Science, 175, 305-308, January 1972

 

Abstract. The Mariner 9 infrared spectroscopy experiment has provided good-quality spectra of many areas of Mars, predominantly in the southern hemisphere. Large portions of the thermal emission spectra are significantly affected by dust with a silicon oxide content approximately corresponding to that of an intermediate igneous rock, thus implying that Mars has undergone substantial geochemical differentiation. Derived temperature profiles indicate a warm daytime upper atmosphere with a strong warming over the south polar cap. Atmospheric water vapor is clearly observed over the south polar area and less strongly over other regions.

 

The infrared spectroscopy experiment on the Mariner 9 mission was designed to provide information on atmospheric and surface properties by recording a major portion of the thermal emission spectrum of Mars. The original intent was to determine vertical temperature profiles, the surface temperature, and the atmospheric pressure at the surface, and to acquire information related to the surface composition. The experiment also was designed to search for minor atmospheric constituents, including H2O vapor and isotopic components of CO2 (1). The biological implications of the Martian environment were to be studied. Although the Martian dust storm has complicated the task of attaining the scientific objectives originally formulated for a dust-free atmosphere, unexpected information was obtained on the dust composition and on the general circulation associated with the storm.

 

The Michelson infrared interferometer spectrometer (IRIS-M) records the spectral interval from 200 cm-1 (50 µm) to about 2000 cm-1 (5 µm) with a nominal spectral resolution of 2.4 cm-1 in the apodized mode of data reduction. A noise equivalent radiance of about 5 x 10-8 watt cm-1 steradian-1 has been achieved. The field of view is almost circular with a half cone angle of 2.25 deg. Wave-number calibration is provided by a fringe control interferometer for which the 0.6929-µm line of a Ne discharge source is used as a standard.

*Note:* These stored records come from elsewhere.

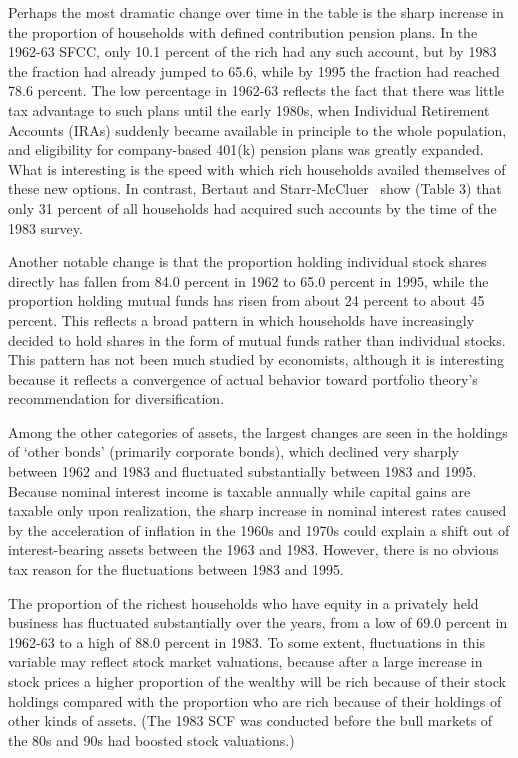 \documentclass[12pt]{article}
\begin{document}
Perhaps the most dramatic change over time in the table is the sharp
increase in the proportion of households with defined contribution pension
plans. In the 1962-63 SFCC, only 10.1 percent of the rich had any such
account, but by 1983 the fraction had already jumped to 65.6, while by 1995
the fraction had reached 78.6 percent. The low percentage in 1962-63
reflects the fact that there was little tax advantage to such plans until
the early 1980s, when Individual Retirement Accounts (IRAs) suddenly became
available in principle to the whole population, and eligibility for
company-based 401(k) pension plans was greatly expanded. What is interesting
is the speed with which rich households availed themselves of these new
options. In contrast, Bertaut and Starr-McCluer~\cite{b&s-m:usportfolios}%
 show (Table 3) that
only 31 percent of all households had acquired such accounts by the time of
the 1983 survey.

Another notable change is that the proportion holding individual stock
shares directly has fallen from 84.0 percent in 1962 to 65.0 percent in
1995, while the proportion holding mutual funds has risen from about 24
percent to about 45 percent. This reflects a broad pattern in which
households have increasingly decided to hold shares in the form of mutual
funds rather than individual stocks. This pattern has not been much studied
by economists, although it is interesting because it reflects a convergence
of actual behavior toward portfolio theory's recommendation for
diversification.

Among the other categories of assets, the largest changes are seen in the
holdings of `other bonds' (primarily corporate bonds), which declined very
sharply between 1962 and 1983 and fluctuated substantially between 1983 and
1995. Because nominal interest income is taxable annually while capital
gains are taxable only upon realization, the sharp increase in nominal
interest rates caused by the acceleration of inflation in the 1960s and
1970s could explain a shift out of interest-bearing assets between the 1963
and 1983. However, there is no obvious tax reason for the fluctuations
between 1983 and 1995.

The proportion of the richest households who have equity in a privately held
business has fluctuated substantially over the years, from a low of 69.0
percent in 1962-63 to a high of 88.0 percent in 1983. To some extent,
fluctuations in this variable may reflect stock market valuations, because
after a large increase in stock prices a higher proportion of the wealthy
will be rich because of their stock holdings compared with the proportion
who are rich because of their holdings of other kinds of assets. (The 1983
SCF was conducted before the bull markets of the 80s and 90s had boosted
stock valuations.)
\end{document}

Intensity calibration is achieved by scaling Mars spectra to calibration spectra recorded periodically during alternate observation of deep space and of a 296.4°K on-board blackbody. After Fourier transformation and scaling of the raw spectra in an Earth-based digital computer, the individual calibrated spectra are displayed in absolute radiometric units as a function of wave number.

 

On a planetary scale, the Martian spectra obtained so far exhibit a fair degree of uniformity in comparison with similar spectra obtained from the Nimbus satellites for Earth (2). The major exception in the appearance of Martian spectra occurs in the vicinity of the south polar cap. Examples of nonpolar and polar spectra are shown in Fig. 1, A and B, respectively.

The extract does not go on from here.